Well, what if I told you there’s a book filled with these stories. It’s a book sharing some of the greatest moments in the game’s history through the voices that called them.
Let me introduce you to Kirk McKnight and his book – The Voices of Hockey: Broadcasters Reflect on the Fastest Game on Earth.
About the Book
With over 300 pages of stories, McKnight breaks the book up into 30 chapters – one for each of the existing NHL teams when the book was published. He includes 53 interviews and over 30 broadcasters – each sharing some of their greatest moments with the author and readers of this book.

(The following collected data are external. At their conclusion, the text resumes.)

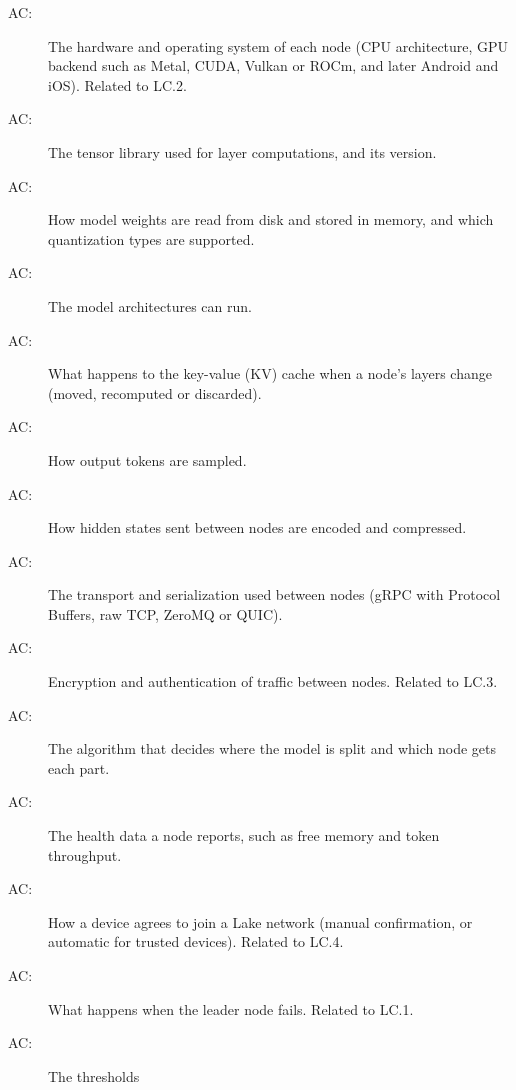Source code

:\documentclass[12pt, titlepage]{article}
\newcounter{acnum}
\newcommand{\actheacnum}{AC\theacnum}
\begin{document}
\begin{description}
\item[ \actheacnum \label{acHardware}:] The hardware and
  operating system of each node (CPU architecture, GPU backend such as Metal,
  CUDA, Vulkan or ROCm, and later Android and iOS). Related to LC.2.
\item[ \actheacnum \label{acTensorLib}:] The tensor
  library used for layer computations, and its version.
\item[ \actheacnum \label{acWeights}:] How model weights
  are read from disk and stored in memory, and which quantization types are
  supported.
\item[ \actheacnum \label{acArch}:] The model
  architectures \progname{} can run.
\item[ \actheacnum \label{acKV}:] What happens to the
  key-value (KV) cache when a node's layers change (moved, recomputed or
  discarded).
\item[ \actheacnum \label{acSampling}:] How output tokens
  are sampled.
\item[ \actheacnum \label{acTensorFormat}:] How hidden states
  sent between nodes are encoded and compressed.
\item[ \actheacnum \label{acTransport}:] The transport and
  serialization used between nodes (gRPC with Protocol Buffers, raw TCP,
  ZeroMQ or QUIC).
\item[ \actheacnum \label{acSecurity}:] Encryption and
  authentication of traffic between nodes. Related to LC.3.
\item[ \actheacnum \label{acSplit}:] The algorithm that
  decides where the model is split and which node gets each part.
\item[ \actheacnum \label{acHealth}:] The health data a
  node reports, such as free memory and token throughput.
\item[ \actheacnum \label{acJoin}:] How a device agrees to
  join a Lake network (manual confirmation, or automatic for trusted devices).
  Related to LC.4.
\item[ \actheacnum \label{acLeader}:] What happens when the
  leader node fails. Related to LC.1.
\item[ \actheacnum \label{acThresholds}:] The thresholds

\end{description}
\end{document}
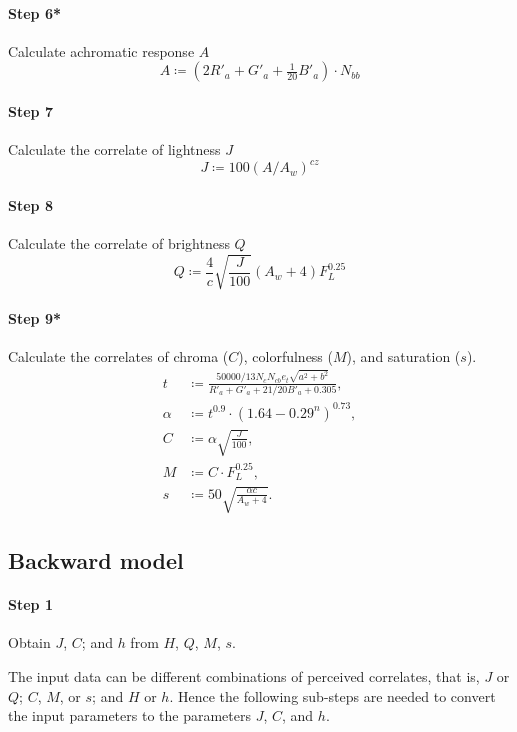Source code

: \documentclass[twocolumn]{scrartcl}
\begin{document}
\paragraph{Step 6*}{%
Calculate achromatic response $A$
\[
  A\coloneqq (2 R'_a + G'_a + \tfrac{1}{20} B'_a) \cdot N_{bb}
  \]
}

\paragraph{Step 7}{%
Calculate the correlate of lightness $J$
\[
  J \coloneqq 100 {(A / A_w)}^{cz}
  \]
}

\paragraph{Step 8}{%
  Calculate the correlate of brightness $Q$
  \[
    Q \coloneqq \frac{4}{c} \sqrt{\frac{J}{100}} (A_w+4) F_L^{0.25}
    \]
  }

\paragraph{Step 9*}{%
Calculate the correlates of chroma ($C$), colorfulness
($M$), and saturation ($s$).
\begin{align*}
  t&\coloneqq \frac{50000/13 N_c N_{cb} e_t \sqrt{a^2 + b^2}}{R'_a + G'_a + 21/20 B'_a + 0.305},\\
  \alpha&\coloneqq t^{0.9} \cdot {(1.64 - 0.29^n)}^{0.73},\\
  C&\coloneqq \alpha \sqrt{\frac{J}{100}},\\
  M&\coloneqq C\cdot F_L^{0.25},\\
  s &\coloneqq 50 \sqrt{\frac{\alpha c}{A_w + 4}}.
\end{align*}
  }


\subsection{Backward model}

\paragraph{Step 1}{%
  Obtain $J$, $C$; and $h$ from $H$, $Q$, $M$, $s$.

  The input data can be different combinations of perceived correlates, that
  is, $J$ or $Q$; $C$, $M$, or $s$; and $H$ or $h$. Hence the following
  sub-steps are needed to convert the input parameters to the parameters $J$,
  $C$, and $h$.
  }
\end{document}
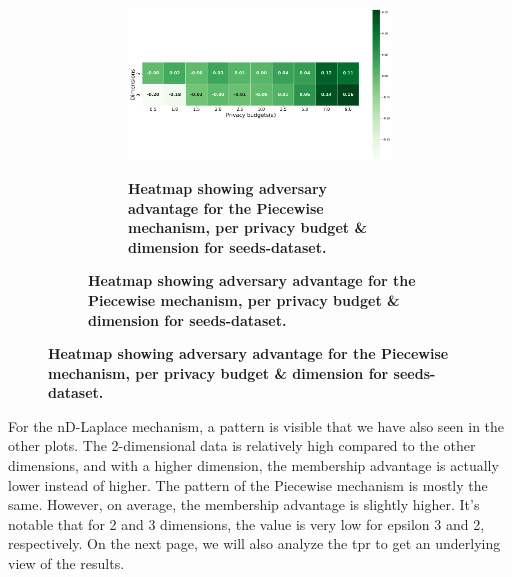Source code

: {\begin{figure}[H]
\begin{subfigure}[b]{0.85\textwidth}
    \begin{subfigure}[c]{1\textwidth}
      \caption{\textbf{Heatmap showing adversary advantage for the Piecewise mechanism, per privacy budget \& dimension for seeds-dataset.}}
      \includegraphics[width=1\textwidth]{Results/nd-laplace/piecewise/circle-dataset/attack_adv.png}
      \label{fig:privacy_circle-dataset_adversial_advantage_piecewise}
    \end{subfigure}
  \end{subfigure}
\end{figure}
For the nD-Laplace mechanism, a pattern is visible that we have also seen in the other plots. The 2-dimensional data is relatively high compared to the other dimensions, and with a higher dimension, the membership advantage is actually lower instead of higher.
The pattern of the Piecewise mechanism is mostly the same. However, on average, the membership advantage is slightly higher.
It's notable that for 2 and 3 dimensions, the value is very low for epsilon 3 and 2, respectively.
On the next page, we will also analyze the \gls{tpr} to get an underlying view of the results.

}
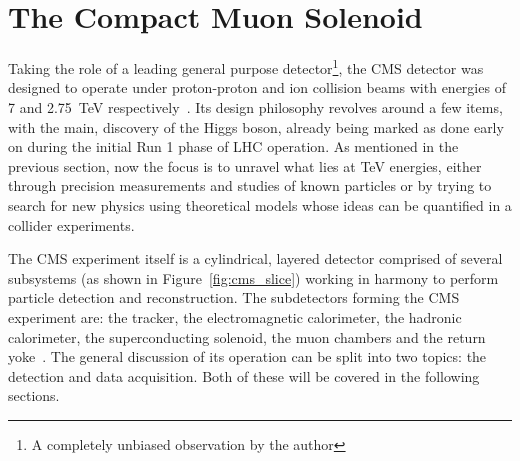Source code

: \section{The Compact Muon Solenoid}
\hspace{10pt} Taking the role of a leading general purpose detector\footnote{A completely unbiased observation by the author}, the CMS detector was designed to operate under proton-proton and ion collision beams with energies of 7 and 2.75~TeV respectively~\cite{cms:tdr}. Its design philosophy revolves around a few items, with the main, discovery of the Higgs boson, already  being marked as done early on during the initial Run 1 phase of LHC operation. As mentioned in the previous section, now the focus is to unravel what lies at TeV energies, either through precision measurements and studies of known particles or by trying to search for new physics using theoretical models whose ideas can be quantified in a collider experiments. 

\hspace{10pt}The CMS experiment itself is a cylindrical, layered detector comprised of several subsystems (as shown in Figure~\ref{fig:cms_slice}) working in harmony to perform particle detection and reconstruction. The subdetectors forming the CMS experiment are: the tracker, the electromagnetic calorimeter, the hadronic calorimeter, the superconducting solenoid, the muon chambers and the return yoke~\cite{cms:paper}. The general discussion of its operation can be split into two topics: the detection and data acquisition. Both of these will be covered in the following sections.
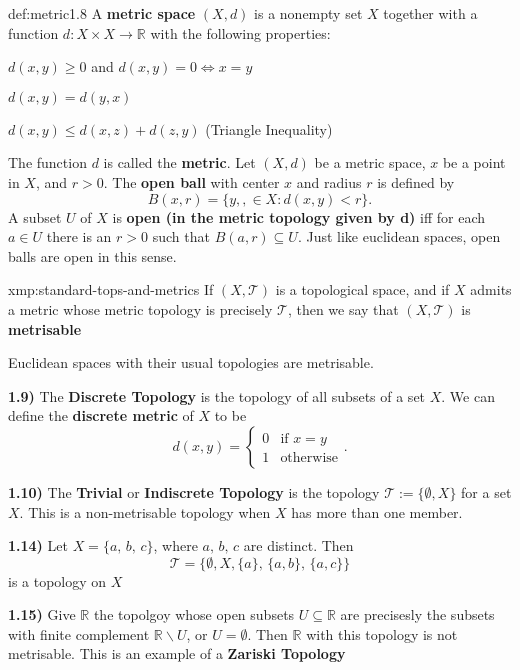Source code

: \documentclass[landscape, 8pt]{extarticle}
\begin{document}
\begin{multicols}{3}
\begin{xmp}{def:metric}{1.8}
    A \textbf{metric space} $(X, d)$ is a nonempty set $X$ together with a function $d : X \times X \to \mathbb{R}$ with the following properties:
    \begin{enumerate-a-tight}
        \item $d(x,y)\ge 0$ and $d(x,y)=0 \iff x = y$
        \item $d(x,y)=d(y,x)$
        \item $d(x,y)\le d(x,z)+d(z,y)$ (Triangle Inequality)
    \end{enumerate-a-tight}
    The function $d$ is called the \textbf{metric}.
    \longrule{0.08ex}
    Let $(X, d)$ be a metric space, $x$ be a point in $X$, and $r > 0$. The \textbf{open ball} with center $x$ and radius $r$ is defined by
    \[B(x,r) = \{y,,\in X: d(x,y) < r\}.\]
    A subset $U$ of $X$ is \textbf{open (in the metric topology given by d)} iff for each $a\in U$ there is an $r > 0$ such that $B(a,r) \subseteq U$. Just like euclidean spaces, open balls are open in this sense.
\end{xmp}

\begin{xmp}{xmp:standard-tops-and-metrics}{}
    If $(X, \mathcal{T})$ is a topological space, and if $X$ admits a metric whose metric topology is precisely $\mathcal{T}$, then we say that $(X, \mathcal{T})$ is \textbf{metrisable}
    \begin{itemize-tight}
        \item Euclidean spaces with their usual topologies are metrisable.
        \item[\textbf{1.9)}] The \textbf{Discrete Topology} is the topology of all subsets of a set $X$. We can define the \textbf{discrete metric} of $X$ to be
            \[d(x, y) = \begin{cases}
                0 & \text{if } x = y \\
                1 & \text{otherwise}
            \end{cases}.\]
        \item[\textbf{1.10)}] The \textbf{Trivial} or \textbf{Indiscrete Topology} is the topology $\mathcal{T} := \{\emptyset, X\}$ for a set $X$. This is a non-metrisable topology when $X$ has more than one member.
        \item[\textbf{1.14)}] Let $X = \{a,\,b,\,c\}$, where $a,\,b,\,c$ are distinct. Then
            \[\mathcal{T} = \{\emptyset, X, \{a\},\,\{a,b\},\,\{a,c\}\}\]
            is a topology on $X$
        \item[\textbf{1.15)}] Give $\mathbb{R}$ the topolgoy whose open subsets $U \subseteq \mathbb{R}$ are precisesly the subsets with finite complement $\mathbb{R} \backslash U$, or $U = \emptyset$. Then $\mathbb{R}$ with this topology is not metrisable. This is an example of a \textbf{Zariski Topology}
    \end{itemize-tight}
\end{xmp}


\end{multicols}
\end{document}
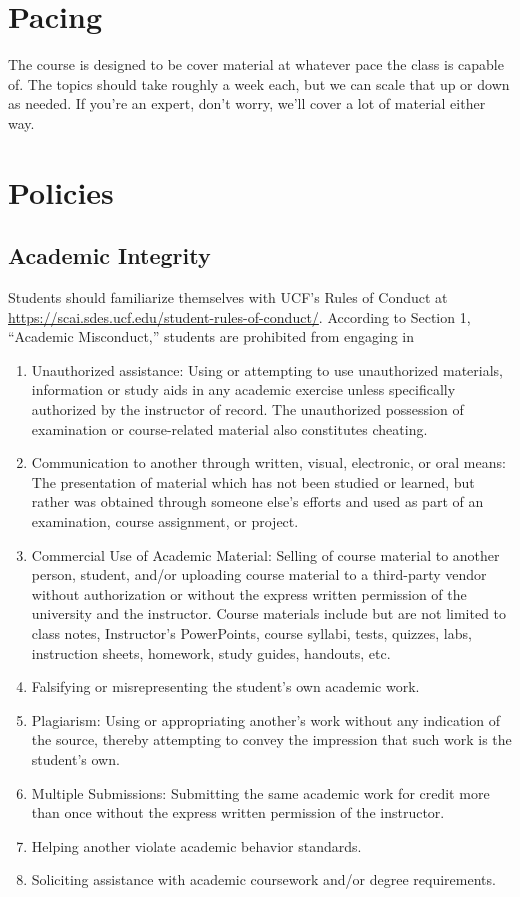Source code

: \documentclass[11pt]{article}
\begin{document}
\section*{Pacing}


The course is designed to be cover material at whatever pace the class is capable of.
The topics should take roughly a week each, but we can scale that up or down as needed.
If you're an expert, don't worry, we'll cover a lot of material either way.



\section*{Policies}

\subsection*{Academic Integrity}

Students should familiarize themselves with UCF’s Rules of Conduct at \url{https://scai.sdes.ucf.edu/student-rules-of-conduct/}. According to Section 1, “Academic Misconduct,” students are prohibited from engaging in

\begin{enumerate}
    \item Unauthorized assistance: Using or attempting to use unauthorized materials, information or study aids in any academic exercise unless specifically authorized by the instructor of record. The unauthorized possession of examination or course-related material also constitutes cheating.
    \item Communication to another through written, visual, electronic, or oral means: The presentation of material which has not been studied or learned, but rather was obtained through someone else’s efforts and used as part of an examination, course assignment, or project.
    \item Commercial Use of Academic Material: Selling of course material to another person, student, and/or uploading course material to a third-party vendor without authorization or without the express written permission of the university and the instructor. Course materials include but are not limited to class notes, Instructor’s PowerPoints, course syllabi, tests, quizzes, labs, instruction sheets, homework, study guides, handouts, etc.
    \item Falsifying or misrepresenting the student’s own academic work.
    \item Plagiarism: Using or appropriating another’s work without any indication of the source, thereby attempting to convey the impression that such work is the student’s own.
    \item Multiple Submissions: Submitting the same academic work for credit more than once without the express written permission of the instructor.
    \item Helping another violate academic behavior standards.
    \item Soliciting assistance with academic coursework and/or degree requirements.
\end{enumerate}
\end{document}
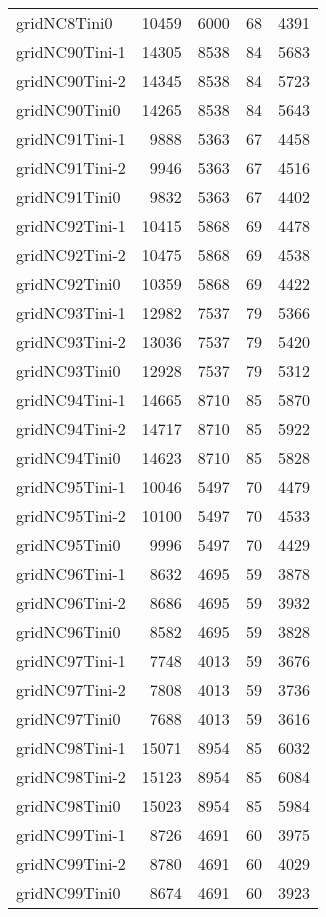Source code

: \begin{longtable}{lrrrr}
gridNC8Tini0 & 10459 & 6000 & 68 & 4391 \\
gridNC90Tini-1 & 14305 & 8538 & 84 & 5683 \\
gridNC90Tini-2 & 14345 & 8538 & 84 & 5723 \\
gridNC90Tini0 & 14265 & 8538 & 84 & 5643 \\
gridNC91Tini-1 & 9888 & 5363 & 67 & 4458 \\
gridNC91Tini-2 & 9946 & 5363 & 67 & 4516 \\
gridNC91Tini0 & 9832 & 5363 & 67 & 4402 \\
gridNC92Tini-1 & 10415 & 5868 & 69 & 4478 \\
gridNC92Tini-2 & 10475 & 5868 & 69 & 4538 \\
gridNC92Tini0 & 10359 & 5868 & 69 & 4422 \\
gridNC93Tini-1 & 12982 & 7537 & 79 & 5366 \\
gridNC93Tini-2 & 13036 & 7537 & 79 & 5420 \\
gridNC93Tini0 & 12928 & 7537 & 79 & 5312 \\
gridNC94Tini-1 & 14665 & 8710 & 85 & 5870 \\
gridNC94Tini-2 & 14717 & 8710 & 85 & 5922 \\
gridNC94Tini0 & 14623 & 8710 & 85 & 5828 \\
gridNC95Tini-1 & 10046 & 5497 & 70 & 4479 \\
gridNC95Tini-2 & 10100 & 5497 & 70 & 4533 \\
gridNC95Tini0 & 9996 & 5497 & 70 & 4429 \\
gridNC96Tini-1 & 8632 & 4695 & 59 & 3878 \\
gridNC96Tini-2 & 8686 & 4695 & 59 & 3932 \\
gridNC96Tini0 & 8582 & 4695 & 59 & 3828 \\
gridNC97Tini-1 & 7748 & 4013 & 59 & 3676 \\
gridNC97Tini-2 & 7808 & 4013 & 59 & 3736 \\
gridNC97Tini0 & 7688 & 4013 & 59 & 3616 \\
gridNC98Tini-1 & 15071 & 8954 & 85 & 6032 \\
gridNC98Tini-2 & 15123 & 8954 & 85 & 6084 \\
gridNC98Tini0 & 15023 & 8954 & 85 & 5984 \\
gridNC99Tini-1 & 8726 & 4691 & 60 & 3975 \\
gridNC99Tini-2 & 8780 & 4691 & 60 & 4029 \\
gridNC99Tini0 & 8674 & 4691 & 60 & 3923 \\

\end{longtable}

While it’s not his first time writing about broadcasters – having also written The Voices of Baseball – McKnight shares his passion for both the game and the voices behind it. But it wasn’t just about the author’s passion – rather a sort of respect for those who could keep up with such a quick game as well.
“When I was writing The Voices of Hockey, I found myself listening more to the hockey broadcasters, thinking to myself, ‘How do these guys do it?’” he wrote to me via email when I asked why he covered the broadcasters from the game. “I always said – tongue in cheek – their lungs are better reserved for the lead role in a Gilbert & Sullivan production. Hockey is non stop. There aren’t visits to the pitcher’s mound, seventh inning stretches, or two-minute warnings.”
But McKnight also wanted to pay homage to those who’ve been doing it for such a long time.
“These hockey broadcasters have been doing this just as long – if not longer – than most of the baseball broadcasters with whom I spoke. People like Bob Cole, Doc Emrick, and Jiggs McDonald are STILL doing it. Who can contest the intensity and excitement which is a game called by Emrick?”
And what’s better than a story about the tales behind the game? The people behind the curtains – the wizards to hockey’s Oz? So that’s exactly what McKnight did. He interviewed and gathered their stories and put it all together.
“The players are the ones we go to watch, but the announcers are the ones who provide the voice, the story, and the back drop for those players,” said McKnight. “Do you have a soundtrack for Wayne Gretzky’s 802nd career goal? If you’re like everyone else (at least THIS side of the U.S./Canada border), it probably features Gary Thorne.”
While the book isn’t a novel with a made-up plot, characters and a happy-ever-after ending, it is an accumulation of stories that does have a lesson within them. Sure, it’s not the same kind of lesson we find in fictional tales, it is something that allowed even McKnight to take something away from the book.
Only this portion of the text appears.